(Records for the exercise Opens)

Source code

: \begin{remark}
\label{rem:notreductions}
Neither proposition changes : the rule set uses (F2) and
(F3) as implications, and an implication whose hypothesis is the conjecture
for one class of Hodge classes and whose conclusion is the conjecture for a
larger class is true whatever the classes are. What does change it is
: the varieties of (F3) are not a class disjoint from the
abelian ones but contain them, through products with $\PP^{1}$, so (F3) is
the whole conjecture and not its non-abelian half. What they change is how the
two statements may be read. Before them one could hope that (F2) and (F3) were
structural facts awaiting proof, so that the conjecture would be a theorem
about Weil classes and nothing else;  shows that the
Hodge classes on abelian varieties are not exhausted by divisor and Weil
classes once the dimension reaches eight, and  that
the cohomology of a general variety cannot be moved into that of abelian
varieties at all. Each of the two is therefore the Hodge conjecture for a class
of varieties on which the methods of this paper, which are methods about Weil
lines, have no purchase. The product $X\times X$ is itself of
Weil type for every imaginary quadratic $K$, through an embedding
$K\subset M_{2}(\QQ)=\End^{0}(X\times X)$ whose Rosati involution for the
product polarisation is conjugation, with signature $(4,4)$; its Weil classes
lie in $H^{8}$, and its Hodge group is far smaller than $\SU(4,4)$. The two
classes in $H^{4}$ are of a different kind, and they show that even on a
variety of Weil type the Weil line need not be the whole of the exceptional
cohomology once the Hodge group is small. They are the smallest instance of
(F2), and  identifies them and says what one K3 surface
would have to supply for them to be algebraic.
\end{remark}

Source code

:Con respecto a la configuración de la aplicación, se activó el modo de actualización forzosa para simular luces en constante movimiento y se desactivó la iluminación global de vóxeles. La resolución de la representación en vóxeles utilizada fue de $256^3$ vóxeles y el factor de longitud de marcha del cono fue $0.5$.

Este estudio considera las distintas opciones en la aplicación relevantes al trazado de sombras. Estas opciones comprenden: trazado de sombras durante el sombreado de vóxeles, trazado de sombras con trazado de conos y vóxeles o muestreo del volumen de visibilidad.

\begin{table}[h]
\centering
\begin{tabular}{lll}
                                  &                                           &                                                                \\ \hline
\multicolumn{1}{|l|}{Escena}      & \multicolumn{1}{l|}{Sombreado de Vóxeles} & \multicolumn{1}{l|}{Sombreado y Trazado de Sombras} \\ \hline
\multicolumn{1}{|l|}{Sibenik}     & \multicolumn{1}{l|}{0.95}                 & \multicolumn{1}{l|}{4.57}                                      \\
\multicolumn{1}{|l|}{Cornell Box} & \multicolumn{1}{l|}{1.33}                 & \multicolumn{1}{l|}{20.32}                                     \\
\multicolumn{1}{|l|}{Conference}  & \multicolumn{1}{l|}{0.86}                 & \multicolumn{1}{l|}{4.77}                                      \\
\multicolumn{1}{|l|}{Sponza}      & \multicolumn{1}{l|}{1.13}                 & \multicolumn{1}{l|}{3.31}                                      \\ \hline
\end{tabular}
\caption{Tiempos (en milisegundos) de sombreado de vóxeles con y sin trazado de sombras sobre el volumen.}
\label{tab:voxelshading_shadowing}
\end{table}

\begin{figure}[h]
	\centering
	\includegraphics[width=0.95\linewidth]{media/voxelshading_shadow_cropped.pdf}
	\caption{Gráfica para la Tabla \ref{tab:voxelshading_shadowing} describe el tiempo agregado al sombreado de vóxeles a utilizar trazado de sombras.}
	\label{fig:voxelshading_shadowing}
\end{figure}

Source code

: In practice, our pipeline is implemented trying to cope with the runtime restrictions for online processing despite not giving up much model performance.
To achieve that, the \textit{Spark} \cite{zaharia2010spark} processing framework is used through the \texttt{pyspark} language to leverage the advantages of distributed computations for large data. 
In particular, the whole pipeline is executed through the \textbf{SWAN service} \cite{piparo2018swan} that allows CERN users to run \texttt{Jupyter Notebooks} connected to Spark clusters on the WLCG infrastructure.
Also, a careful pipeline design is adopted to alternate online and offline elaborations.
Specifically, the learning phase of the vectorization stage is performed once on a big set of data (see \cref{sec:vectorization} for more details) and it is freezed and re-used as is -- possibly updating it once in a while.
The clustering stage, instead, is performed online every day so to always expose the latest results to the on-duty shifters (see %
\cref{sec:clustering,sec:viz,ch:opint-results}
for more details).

(Records for the exercise Closes)

Exercise description:
Repeat verbatim the opening run of entries, ending with the line that contains "about Weil classes".

Written answer:
Source code

: \begin{remark}
\label{rem:notreductions}
Neither proposition changes : the rule set uses (F2) and
(F3) as implications, and an implication whose hypothesis is the conjecture
for one class of Hodge classes and whose conclusion is the conjecture for a
larger class is true whatever the classes are. What does change it is
: the varieties of (F3) are not a class disjoint from the
abelian ones but contain them, through products with $\PP^{1}$, so (F3) is
the whole conjecture and not its non-abelian half. What they change is how the
two statements may be read. Before them one could hope that (F2) and (F3) were
structural facts awaiting proof, so that the conjecture would be a theorem
about Weil classes and nothing else;  shows that the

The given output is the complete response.